The role of imaging in these tumors, apart from making the primary diagnosis, is to assess the response to treatment and detect drug toxicity. The assessment of response with the RECIST in these soft tissue tumors treated with MTT may have pitfalls and limitations[25,26]. Similar to GIST, the response to imatinib in these tumors is better evaluated by personalized tumor response criteria involving changes in density with or without changes in size. A few studies have shown the applicability of the Choi criteria even in non-GIST STS[27] (Fig. 2). In a study of 37 patients, Stacchiotti et al.[27] compared RECIST and Choi criteria for assessing the response to treatment in high-grade STS on contrast-enhanced computed tomography (CT) and dynamic contrast-enhanced (DCE) magnetic resonance imaging (MRI). The RECIST and Choi criteria were adapted to MRI in their study by calculating the percentage of enhancement on DCE-MRI on subtracted contrast-enhanced T1-weighted images (matrix, 254 × 384; slice thickness, 5 mm; inter-slice gap, 2 mm; repetition time (TR), 616 ms; echo time (TE), 11 ms) using serial regions of interest encompassing the entire tumor and muscle as reference. A partial response was indicated by either a decrease in size of more than 10% or a decrease in attenuation on CT or enhancement on contrast-enhanced MRI by greater than 15%. In addition, functional imaging techniques such as fluoro-2-deoxy-d-glucose (FDG)-positron emission tomography (PET)/CT are also useful in assessing the response to imatinib (Fig. 3). Imatinib causes dose-dependent fluid retention and edema, occasionally progressing to ascites and pleural effusions, which may be misinterpreted as disease progression[28,29]. Fluid retention may be seen in up to 80% of patients, especially elderly female patients with low serum albumin levels[28]. Response to diuretics and occasionally drug discontinuation can help in differentiating toxicity from disease progression.

Other TKIs in non-GIST STS

Sunitinib is used as a second-line agent in GIST, following primary or secondary resistance to imatinib[2]. It is a multi-targeted TKI which is FDA approved for imatinib-resistant GIST and metastatic renal cell carcinoma. In sunitinib-resistant GIST, a host of other TKIs including sorafenib, pazopanib, dasatinib and nilotninib are under research in several phase I and II trials[30]. Expecting results similar to imatinib and sunitinib in GISTs, the efficacy of multi-targeted TKI is being studied in advanced non-GIST STSs in several phase II trials. In a study of 142 patients with advanced or relapsed STS treated with pazopanib after failure with second-line chemotherapeutic agents, Sleijfer et al.[9] found that the 12-week progression-free rate (PFR) was 44%, 49% and 39% in LMS, SS and other STS types, respectively, which were better than the response to second-line chemotherapeutic agents. In April 2012, pazopanib was approved by the FDA for the treatment of metastatic renal cell carcinoma and advanced STS (excluding adipocytic STS and GIST) that fail to respond to first-line chemotherapeutic agents.

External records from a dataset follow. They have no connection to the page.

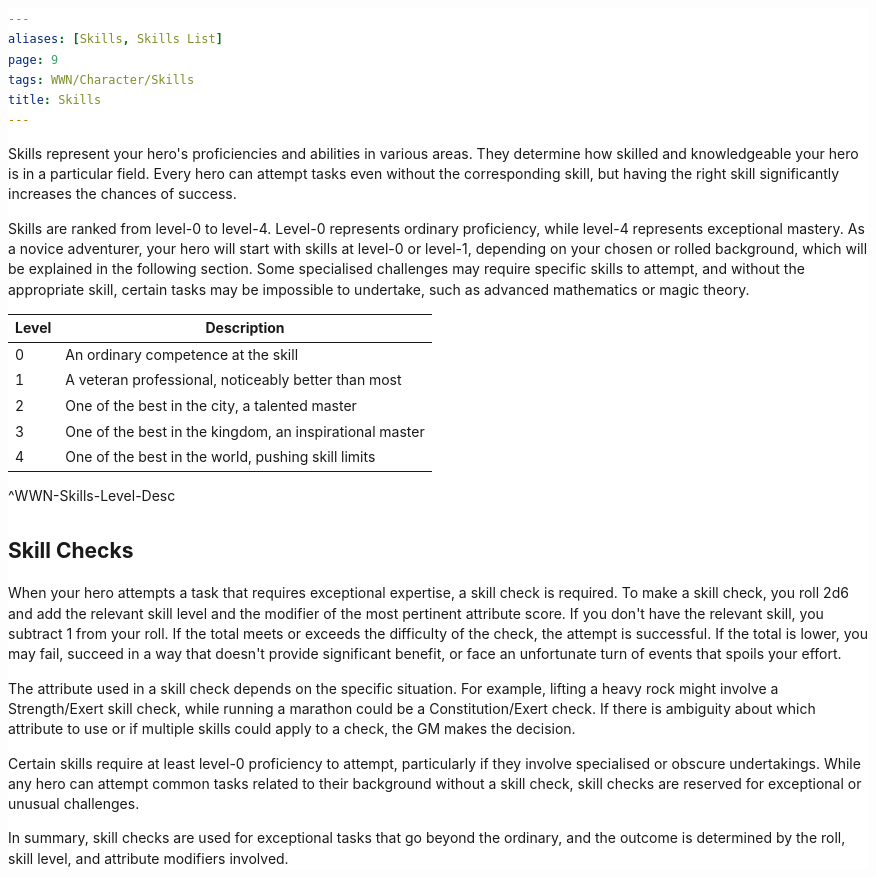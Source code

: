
 ```yaml
---
aliases: [Skills, Skills List]
page: 9
tags: WWN/Character/Skills
title: Skills
---
```


Skills represent your hero's proficiencies and abilities in various areas. They determine how skilled and knowledgeable your hero is in a particular field. Every hero can attempt tasks even without the corresponding skill, but having the right skill significantly increases the chances of success.

Skills are ranked from level-0 to level-4. Level-0 represents ordinary proficiency, while level-4 represents exceptional mastery. As a novice adventurer, your hero will start with skills at level-0 or level-1, depending on your chosen or rolled background, which will be explained in the following section. Some specialised challenges may require specific skills to attempt, and without the appropriate skill, certain tasks may be impossible to undertake, such as advanced mathematics or magic theory.

| Level | Description                                             |
|-------|---------------------------------------------------------|
| 0     | An ordinary competence at the skill                     |
| 1     | A veteran professional, noticeably better than most     |
| 2     | One of the best in the city, a talented master          |
| 3     | One of the best in the kingdom, an inspirational master |
| 4     | One of the best in the world, pushing skill limits      |
^WWN-Skills-Level-Desc

## Skill Checks

When your hero attempts a task that requires exceptional expertise, a skill check is required. To make a skill check, you roll 2d6 and add the relevant skill level and the modifier of the most pertinent attribute score. If you don't have the relevant skill, you subtract 1 from your roll. If the total meets or exceeds the difficulty of the check, the attempt is successful. If the total is lower, you may fail, succeed in a way that doesn't provide significant benefit, or face an unfortunate turn of events that spoils your effort.

The attribute used in a skill check depends on the specific situation. For example, lifting a heavy rock might involve a Strength/Exert skill check, while running a marathon could be a Constitution/Exert check. If there is ambiguity about which attribute to use or if multiple skills could apply to a check, the GM makes the decision.

Certain skills require at least level-0 proficiency to attempt, particularly if they involve specialised or obscure undertakings. While any hero can attempt common tasks related to their background without a skill check, skill checks are reserved for exceptional or unusual challenges.

In summary, skill checks are used for exceptional tasks that go beyond the ordinary, and the outcome is determined by the roll, skill level, and attribute modifiers involved.
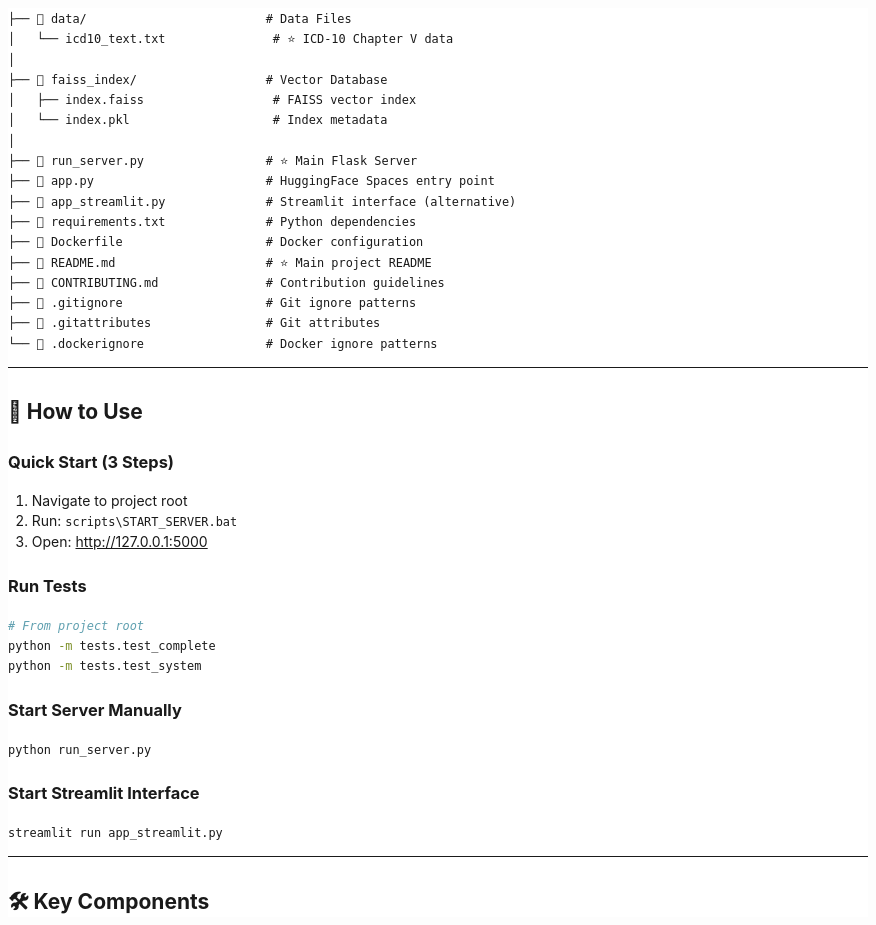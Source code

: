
 ```
├── 📁 data/                         # Data Files
│   └── icd10_text.txt               # ⭐ ICD-10 Chapter V data
│
├── 📁 faiss_index/                  # Vector Database
│   ├── index.faiss                  # FAISS vector index
│   └── index.pkl                    # Index metadata
│
├── 📄 run_server.py                 # ⭐ Main Flask Server
├── 📄 app.py                        # HuggingFace Spaces entry point
├── 📄 app_streamlit.py              # Streamlit interface (alternative)
├── 📄 requirements.txt              # Python dependencies
├── 📄 Dockerfile                    # Docker configuration
├── 📄 README.md                     # ⭐ Main project README
├── 📄 CONTRIBUTING.md               # Contribution guidelines
├── 📄 .gitignore                    # Git ignore patterns
├── 📄 .gitattributes                # Git attributes
└── 📄 .dockerignore                 # Docker ignore patterns
```

---

## 🚀 How to Use

### **Quick Start (3 Steps)**

1. Navigate to project root
2. Run: `scripts\START_SERVER.bat`
3. Open: http://127.0.0.1:5000

### **Run Tests**

```bash
# From project root
python -m tests.test_complete
python -m tests.test_system
```

### **Start Server Manually**

```bash
python run_server.py
```

### **Start Streamlit Interface**

```bash
streamlit run app_streamlit.py
```

---

## 🛠️ Key Components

The activity of TKIs, which are potent antiangiogenic agents, is based on the rationale that angiogenesis is key to the growth and dissemination of tumors, including STS. The formation of neovascular channels in tumors occurs in response to ischemia, which upregulates the expression of angiogenic factors such as VEGF and PDGF. VEGF is overexpressed in most sarcomas, reflecting their malignant potential and poor outcome[31]. Studies on various STSs have shown that there is a direct correlation between the tumor concentration of angiogenic factors and tumor grade, local recurrence, metastasis and overall survival[31]. Receptors of VEGF (VEGF-R1, 2, 3) and PDGF (alpha-, beta-) are targets for TKI[18] (Fig. 1). Monoclonal antibodies to VEGF have an effect similar to TKI. Bevacizumab, a humanized anti-VEGF antibody that is FDA approved for combination treatment of metastatic colorectal, renal and lung cancers, is being evaluated in phase II trials for combination treatment in STS[32].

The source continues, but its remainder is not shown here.